To constrain cost, PCR products for stations B and C were pooled from the same depths before clone library construction. This admittedly caused loss of some information on distribution of protists, but allowed a more in-depth sequencing of samples, better covering the Basin. Separate clone libraries were constructed for each of four depths from the eight pooled B/C samples (four from January and four from May 2005) and from the eight station A samples, producing 64 different clone libraries. Inserts were sequenced bi-directionally using an Applied Biosystems (Carlsbad, CA, USA) 3730XL capillary sequencer. Processing of the data used PHRED, PHRAP (Ewing and Green, 1998; Ewing et al., 1998) and a pipeline script to call bases from chromatograms and perform quality control procedures. The sequences were checked for chimeras using the Bellerophon Chimera Check and the Check Chimera utilities (Ribosomal Database Project) (Cole et al., 2003). After removal of short sequences (<800 bp), putative chimeras, bacterial, archaeal and metazoan sequences, remaining sequences were grouped into operational taxonomic units (OTUs) based on 90%, 95%, 98% and 99% rRNA gene sequence similarity levels. This was achieved by first making all possible pair-wise sequence alignments by using ClustalW (Thompson et al., 1994), calculating % sequence identities, followed by clustering the sequences by using the unweighted pair group method with arithmetic mean as implemented in the OC clustering program (http://www.compbio.dundee.ac.uk/ Software/OC/oc.html). The number of OTUs and their frequencies at each cutoff value became the subject of statistical analyses. All protistan sequences have been deposited in GenBank under the accession numbers GU819239–GU825728.
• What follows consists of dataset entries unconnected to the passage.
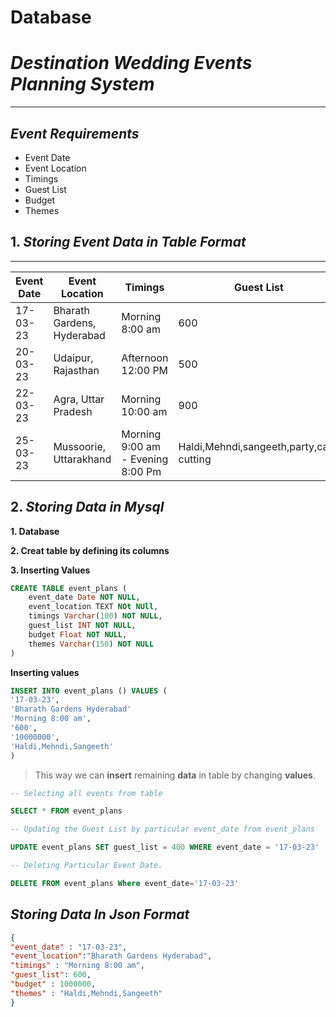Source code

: # Database

# *Destination Wedding Events Planning System*
***
## *Event Requirements*
- Event Date
- Event Location
- Timings
- Guest List
- Budget
- Themes
## 1. *Storing Event Data in Table Format*
***
| Event Date | Event Location | Timings | Guest List | Budget | Themes |
|--- | ---| ---|---|---|---|
| 17-03-23| Bharath Gardens, Hyderabad| Morning 8:00 am|600|10000000|Haldi,Mehndi,sangeeth| 
| 20-03-23|Udaipur, Rajasthan|Afternoon 12:00 PM|500|60,00000|Mehndi,sangeeth|
| 22-03-23|Agra, Uttar Pradesh| Morning 10:00 am|900|20000000| Haldi,Mehndi,Sangeeth,Bachelor Party|
|25-03-23|Mussoorie, Uttarakhand| Morning 9:00 am - Evening 8:00 Pm| Haldi,Mehndi,sangeeth,party,cake cutting|

## 2. *Storing Data in Mysql*

**1. Database**

**2. Creat table by defining its columns**

**3. Inserting Values**

```sql
CREATE TABLE event_plans (
    event_date Date NOT NULL,
    event_location TEXT NOt NUll,
    timings Varchar(100) NOT NULL,
    guest_list INT NOT NULL,
    budget Float NOT NULL,
    themes Varchar(150) NOT NULL
)
```
**Inserting values**
```sql
INSERT INTO event_plans () VALUES (
'17-03-23',
'Bharath Gardens Hyderabad'
'Morning 8:00 am',
'600',
'10000000',
'Haldi,Mehndi,Sangeeth'
)
```
>This way we can **insert** remaining **data** in table by changing **values**.

```sql
-- Selecting all events from table

SELECT * FROM event_plans
```
```sql
-- Updating the Guest List by particular event_date from event_plans

UPDATE event_plans SET guest_list = 400 WHERE event_date = '17-03-23'
```

```sql
-- Deleting Particular Event Date.

DELETE FROM event_plans Where event_date='17-03-23' 
```

## *Storing Data In Json Format*

```json
{
"event_date" : "17-03-23",
"event_location":"Bharath Gardens Hyderabad",
"timings" : "Morning 8:00 am",
"guest_list": 600,
"budget" : 1000000,
"themes" : "Haldi,Mehndi,Sangeeth"
}
```


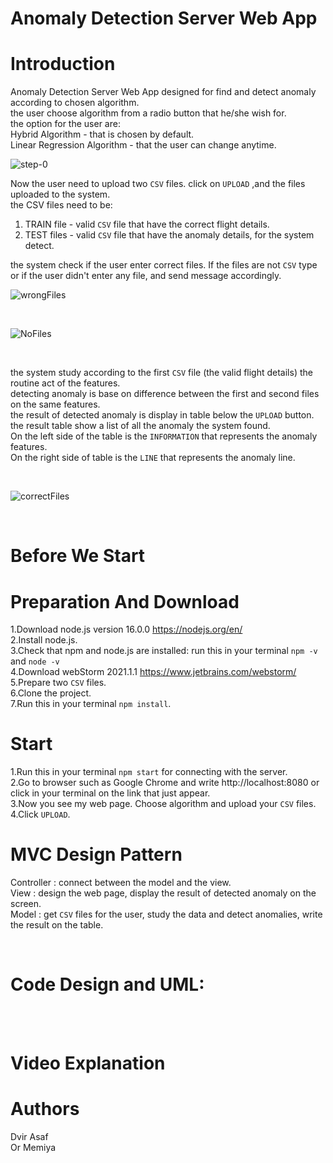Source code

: # Anomaly Detection Server Web App

# Introduction

Anomaly Detection Server Web App designed for find and detect anomaly according to chosen algorithm. <br>
the user choose algorithm from a radio button that he/she wish for. <br>
the option for the user are: <br>
Hybrid Algorithm - that is chosen by default. <br>
Linear Regression Algorithm - that the user can change anytime. <br>

![step-0](https://user-images.githubusercontent.com/59093573/120069052-91dbfd00-c08c-11eb-832a-528f0314c446.png)
<br>

Now the user need to upload two ```CSV``` files. click on ```UPLOAD``` ,and the files uploaded to the system. <br>
the CSV files need to be:
1. TRAIN file - valid ```CSV``` file that have the correct flight details.
2. TEST files - valid ```CSV``` file that have the anomaly details, for the system detect.

the system check if the user enter correct files. If the files are not ```CSV``` type or if the user didn't enter any file, and send message accordingly.
<br>

![wrongFiles](https://user-images.githubusercontent.com/59093573/120069088-ba63f700-c08c-11eb-853c-2f506ccf1dc8.png)

<br>

![NoFiles](https://user-images.githubusercontent.com/59093573/120069024-6bb65d00-c08c-11eb-95d9-2051abfc707a.png)

<br>

the system study according to the first ```CSV``` file (the valid flight details) the routine act of the features. <br>
detecting anomaly is base on difference between the first and second files on the same features. <br>
the result of detected anomaly is display in table below the ```UPLOAD``` button. <br>
the result table show a list of all the anomaly the system found. <br>
On the left side of the table is the ```INFORMATION``` that represents the anomaly features. <br>
On the right side of table is the ```LINE``` that represents the anomaly line. <br>

<br>

![correctFiles](https://user-images.githubusercontent.com/59093573/120069126-eb442c00-c08c-11eb-8ebb-eadf0c698e66.png)

<br>

# Before We Start

# Preparation And Download

1.Download node.js version 16.0.0 https://nodejs.org/en/ <br>
2.Install node.js.  <br>
3.Check that npm and node.js are installed: run this in your terminal  ```npm -v``` and ```node -v```  <br>
4.Download webStorm 2021.1.1 https://www.jetbrains.com/webstorm/ <br>
5.Prepare two ```CSV``` files. <br>
6.Clone the project. <br>
7.Run this in your terminal ```npm install```. <br>

# Start

1.Run this in your terminal ```npm start``` for connecting with the server. <br>
2.Go to browser such as Google Chrome and write http://localhost:8080 or click in your terminal on the link that just appear. <br>
3.Now you see my web page. Choose algorithm and upload your ```CSV``` files. <br>
4.Click ```UPLOAD```.

# MVC Design Pattern

Controller : connect between the model and the view. <br>
View : design the web page, display the result of detected anomaly on the screen. <br>
Model : get ```CSV``` files for the user, study the data and detect anomalies, write the result on the table. <br>

<br>

# Code Design and UML:

<br>

<br>

# Video Explanation

# Authors
Dvir Asaf <br>
Or Memiya
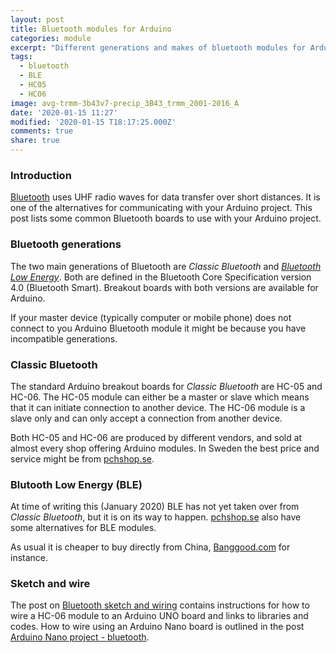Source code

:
 ```yaml
---
layout: post
title: Bluetooth modules for Arduino
categories: module
excerpt: "Different generations and makes of bluetooth modules for Arduino"
tags:
  - bluetooth
  - BLE
  - HC05
  - HC06
image: avg-trmm-3b43v7-precip_3B43_trmm_2001-2016_A
date: '2020-01-15 11:27'
modified: '2020-01-15 T18:17:25.000Z'
comments: true
share: true
---
```


### Introduction

[Bluetooth](https://www.bluetooth.com) uses UHF radio waves for data transfer over short distances. It is one of the alternatives for communicating with your Arduino project. This post lists some common Bluetooth boards to use with your Arduino project.

### Bluetooth generations

The two main generations of Bluetooth are _Classic Bluetooth_ and [_Bluetooth Low Energy_](https://en.wikipedia.org/wiki/Bluetooth_Low_Energy). Both are defined in the Bluetooth Core Specification version 4.0 (Bluetooth Smart). Breakout boards with both versions are available for Arduino.

If your master device (typically computer or mobile phone) does not connect to you Arduino Bluetooth module it might be because you have incompatible generations.

### Classic Bluetooth

The standard Arduino breakout boards for _Classic Bluetooth_ are HC-05 and HC-06. The HC-05 module can either be a master or slave which means that it can initiate connection to another device. The HC-06 module is a slave only and can only accept a connection from another device.

Both HC-05 and HC-06 are produced by different vendors, and sold at almost every shop offering Arduino modules. In Sweden the best price and service might be from [pchshop.se](https://pchbutik.se).

### Blutooth Low Energy (BLE)

At time of writing this (January 2020) BLE has not yet taken over from _Classic Bluetooth_, but it is on its way to happen. [pchshop.se](https://pchbutik.se) also have some alternatives for BLE modules.

As usual it is cheaper to buy directly from China, [Banggood.com](https://www.banggood.com/buy/arduino-bluetooth-module.html) for instance.

### Sketch and wire

The post on [Bluetooth sketch and wiring](../../projects/project-uno-bluetooth) contains instructions for how to wire a HC-06 module to an Arduino UNO board and links to libraries and codes. How to wire using an Arduino Nano board is outlined in the post [Arduino Nano project - bluetooth](../../projects/project-nano-bluetooth/).
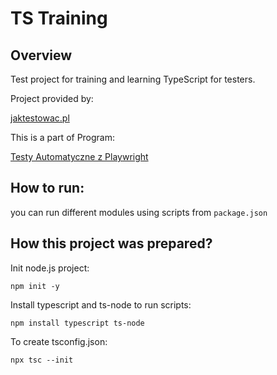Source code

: # TS Training

## Overview

Test project for training and learning TypeScript for testers.

Project provided by:

[jaktestowac.pl](https://jaktestowac.pl/course/typescript-dla-testera/)

This is a part of Program:

[Testy Automatyczne z Playwright](https://jaktestowac.pl/playwright/)

## How to run:

you can run different modules using scripts from `package.json`

## How this project was prepared?

Init node.js project:

```
npm init -y
```

Install typescript and ts-node to run scripts:

```
npm install typescript ts-node
```

To create tsconfig.json:

```
npx tsc --init
```

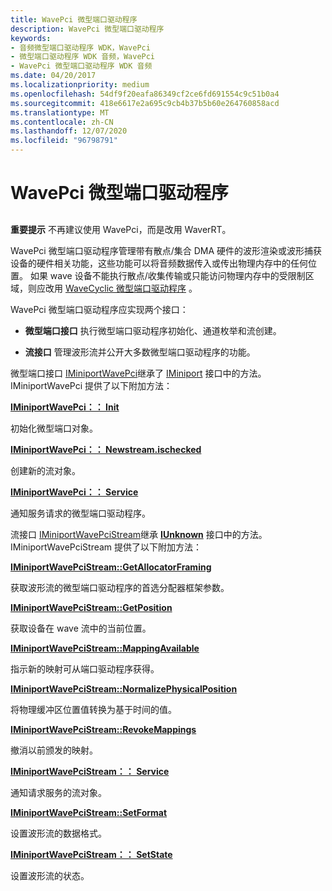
 ```yaml
---
title: WavePci 微型端口驱动程序
description: WavePci 微型端口驱动程序
keywords:
- 音频微型端口驱动程序 WDK，WavePci
- 微型端口驱动程序 WDK 音频，WavePci
- WavePci 微型端口驱动程序 WDK 音频
ms.date: 04/20/2017
ms.localizationpriority: medium
ms.openlocfilehash: 54df9f20eafa86349cf2ce6fd691554c9c51b0a4
ms.sourcegitcommit: 418e6617e2a695c9cb4b37b5b60e264760858acd
ms.translationtype: MT
ms.contentlocale: zh-CN
ms.lasthandoff: 12/07/2020
ms.locfileid: "96798791"
---
```

# <a name="wavepci-miniport-driver"></a>WavePci 微型端口驱动程序


## <span id="wavepci_miniport_driver"></span><span id="WAVEPCI_MINIPORT_DRIVER"></span>


**重要提示**  不再建议使用 WavePci，而是改用 WaverRT。

 

WavePci 微型端口驱动程序管理带有散点/集合 DMA 硬件的波形渲染或波形捕获设备的硬件相关功能，这些功能可以将音频数据传入或传出物理内存中的任何位置。 如果 wave 设备不能执行散点/收集传输或只能访问物理内存中的受限制区域，则应改用 [WaveCyclic 微型端口驱动程序](wavecyclic-miniport-driver.md) 。

WavePci 微型端口驱动程序应实现两个接口：

-   **微型端口接口** 执行微型端口驱动程序初始化、通道枚举和流创建。

-   **流接口** 管理波形流并公开大多数微型端口驱动程序的功能。

微型端口接口 [IMiniportWavePci](/windows-hardware/drivers/ddi/portcls/nn-portcls-iminiportwavepci)继承了 [IMiniport](/windows-hardware/drivers/ddi/portcls/nn-portcls-iminiport) 接口中的方法。 IMiniportWavePci 提供了以下附加方法：

[**IMiniportWavePci：： Init**](/windows-hardware/drivers/ddi/portcls/nf-portcls-iminiportwavepci-init)

初始化微型端口对象。

[**IMiniportWavePci：： Newstream.ischecked**](/windows-hardware/drivers/ddi/portcls/nf-portcls-iminiportwavepci-newstream)

创建新的流对象。

[**IMiniportWavePci：： Service**](/windows-hardware/drivers/ddi/portcls/nf-portcls-iminiportwavepci-service)

通知服务请求的微型端口驱动程序。

流接口 [IMiniportWavePciStream](/windows-hardware/drivers/ddi/portcls/nn-portcls-iminiportwavepcistream)继承 [**IUnknown**](/windows/win32/api/unknwn/nn-unknwn-iunknown) 接口中的方法。 IMiniportWavePciStream 提供了以下附加方法：

[**IMiniportWavePciStream::GetAllocatorFraming**](/windows-hardware/drivers/ddi/portcls/nf-portcls-iminiportwavepcistream-getallocatorframing)

获取波形流的微型端口驱动程序的首选分配器框架参数。

[**IMiniportWavePciStream::GetPosition**](/windows-hardware/drivers/ddi/portcls/nf-portcls-iminiportwavepcistream-getposition)

获取设备在 wave 流中的当前位置。

[**IMiniportWavePciStream::MappingAvailable**](/windows-hardware/drivers/ddi/portcls/nf-portcls-iminiportwavepcistream-mappingavailable)

指示新的映射可从端口驱动程序获得。

[**IMiniportWavePciStream::NormalizePhysicalPosition**](/windows-hardware/drivers/ddi/portcls/nf-portcls-iminiportwavepcistream-normalizephysicalposition)

将物理缓冲区位置值转换为基于时间的值。

[**IMiniportWavePciStream::RevokeMappings**](/windows-hardware/drivers/ddi/portcls/nf-portcls-iminiportwavepcistream-revokemappings)

撤消以前颁发的映射。

[**IMiniportWavePciStream：： Service**](/windows-hardware/drivers/ddi/portcls/nf-portcls-iminiportwavepcistream-service)

通知请求服务的流对象。

[**IMiniportWavePciStream::SetFormat**](/windows-hardware/drivers/ddi/portcls/nf-portcls-iminiportwavepcistream-setformat)

设置波形流的数据格式。

[**IMiniportWavePciStream：： SetState**](/windows-hardware/drivers/ddi/portcls/nf-portcls-iminiportwavepcistream-setstate)

设置波形流的状态。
Statistical analyses of clone library data

For each sample, we obtained ‘frequency count' data at the 90%, 95%, 98% and 99% sequence identity levels, that is, the number of OTUs registered in the corresponding clone library only once (the ‘singletons'), or twice (the ‘doubletons'), and so on. On the basis of these frequency count data, we estimated the total number of OTUs at each % identity level, representing the sum of seen (empirically registered) and unseen OTUs (present but undetected due to limited sequencing effort). To do this, we used the program CatchAll (Bunge, 2011) to compute each of five nonparametric (Good-Turing, Chao1, ACE, ACE1 and Chao-Bunge) and eight parametric (Poisson; negative binomial; inverse Gaussian, Pareto and lognormal-mixed Poisson; and mixtures of one, two, or three geometrics) estimators, at every right-truncation point of the data (that is, eliminating outliers at every possible cutoff point in the data), as described previously (Hong et al., 2006, 2009; Jeon et al., 2006, 2008). For the nonparametric analyses, we used a fixed right-truncation point (maximum frequency) equal to 10, and selected optimal analyses as recommended in the statistical literature (we also compared nonparametric results at higher truncation points, but these are typically nonsensical; Bunge and Barger, 2008). For the parametric analyses, we first eliminated all results with an asymptotically corrected goodness-of-fit hypothesis test P-value less than 0.01. We then selected the analysis at each right-truncation point with a minimum value of AICc (Akaike's information criterion, corrected for sample size). Finally, we eliminated analyses with a standard error greater than 1/2 of the total richness estimate. From the remaining results, we selected the one at the highest right-truncation point (so as to use the maximum amount of data) such that an uncorrected χ2 goodness-of-fit hypothesis test P-value exceeded 0.01 (or if this was not possible, the maximum corresponding P-value). This yielded one nonparametric and one parametric estimate of total richness for each sample at each % identity level.

Massively parallel 454 pyrosequencing

The PCR primers we used for 454 sequencing the V9 hypervariable region were 1,391F (5′-GTACACACCGCCCGTC-3′) and EukB (reverse) (5′-TGATCCTTCTGCAGGTTCACCTAC-3′). For each individual environmental DNA extract (each station, depth and season combination), we ran three independent PCR reactions, which were pooled and cleaned using the MinElute PCR purification kit (Qiagen, Valencia, CA, USA). Pyrosequencing (Roche GS FLX Sequencing) was performed by MWG Biotech, Huntsville, AL, USA. In total, we recovered 251 648 sequence reads that were subjected to quality control, leaving us with 82 484 protistan sequences for further consideration. Tag sequences have been deposited in the National Center for Biotechnology Information (NCBI) Short Read Archive under the accession number SRP003469. Annotated tag sequences are available from the authors.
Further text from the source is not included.